There's a lot of talk in the first hour about having to appeal to sponsors because only they can send useful items into the field of play, an intriguing idea the filmmakers apparently forgot midway through; the only such external help we ever see comes from Haimitch. Several times, the game designers (on a set that looks like it was left over from "Sleeper" and wearing white robes left over from the Heaven's Gate cult) introduce deadly weapons (fireballs, pit bulls) aimed solely at Katniss in a way that compromises and cheapens the structure of the contest.

Stanley Tucci (borrowing Chris Tucker's outfit from "The Fifth Element") and Donald Sutherland round out the kitchen-sink cast as, respectively, the MC of the Games and the President of Panem, the latter an ineffectual part in which Sutherland threatens Bentley not to let Katniss, a high-district tribute, win the competition; he mouths vague platitudes about how all the outliers have is a spark of hope, which must be contained. It's actually more likely that a pol seeking to keep the outliers down would arrange for one of their number occasionally to win. When (spoiler alert) Katniss does inevitably take the crown, Sutherland's reluctant compliment that her loved ones "must be very proud" is as devoid of menace as of meaning.

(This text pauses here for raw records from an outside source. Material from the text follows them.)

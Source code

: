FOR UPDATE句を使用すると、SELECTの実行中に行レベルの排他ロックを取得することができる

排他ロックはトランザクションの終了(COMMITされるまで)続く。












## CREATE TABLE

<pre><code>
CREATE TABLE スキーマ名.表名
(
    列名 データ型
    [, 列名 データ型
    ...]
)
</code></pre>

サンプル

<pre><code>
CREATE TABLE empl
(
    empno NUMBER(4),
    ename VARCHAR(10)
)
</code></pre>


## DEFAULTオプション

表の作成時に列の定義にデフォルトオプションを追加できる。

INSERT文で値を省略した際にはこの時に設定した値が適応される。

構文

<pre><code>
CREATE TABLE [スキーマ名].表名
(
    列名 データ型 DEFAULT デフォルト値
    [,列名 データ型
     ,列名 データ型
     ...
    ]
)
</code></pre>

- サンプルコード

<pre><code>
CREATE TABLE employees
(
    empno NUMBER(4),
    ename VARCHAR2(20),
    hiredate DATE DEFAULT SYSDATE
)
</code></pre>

By the end, Katniss and Peeta have, of course, fallen in love. They come home to 12 and Gale, now no more than a distant memory, has nothing left to do but strike a few final swoon-inducing poses. We've spent almost as much time with these people as with the soldiers of "Saving Private Ryan," yet know nothing about them or the way of life to which they return. Over a decade ago, on a shoestring budget and in half the runtime, a little movie named "Series 7: The Contenders" took the same idea - a fight-to-the-death reality TV show - and pulled it off with wit and humor. Here, there's not even an underhand reference to "District 9." A cat food joke, say. Anything.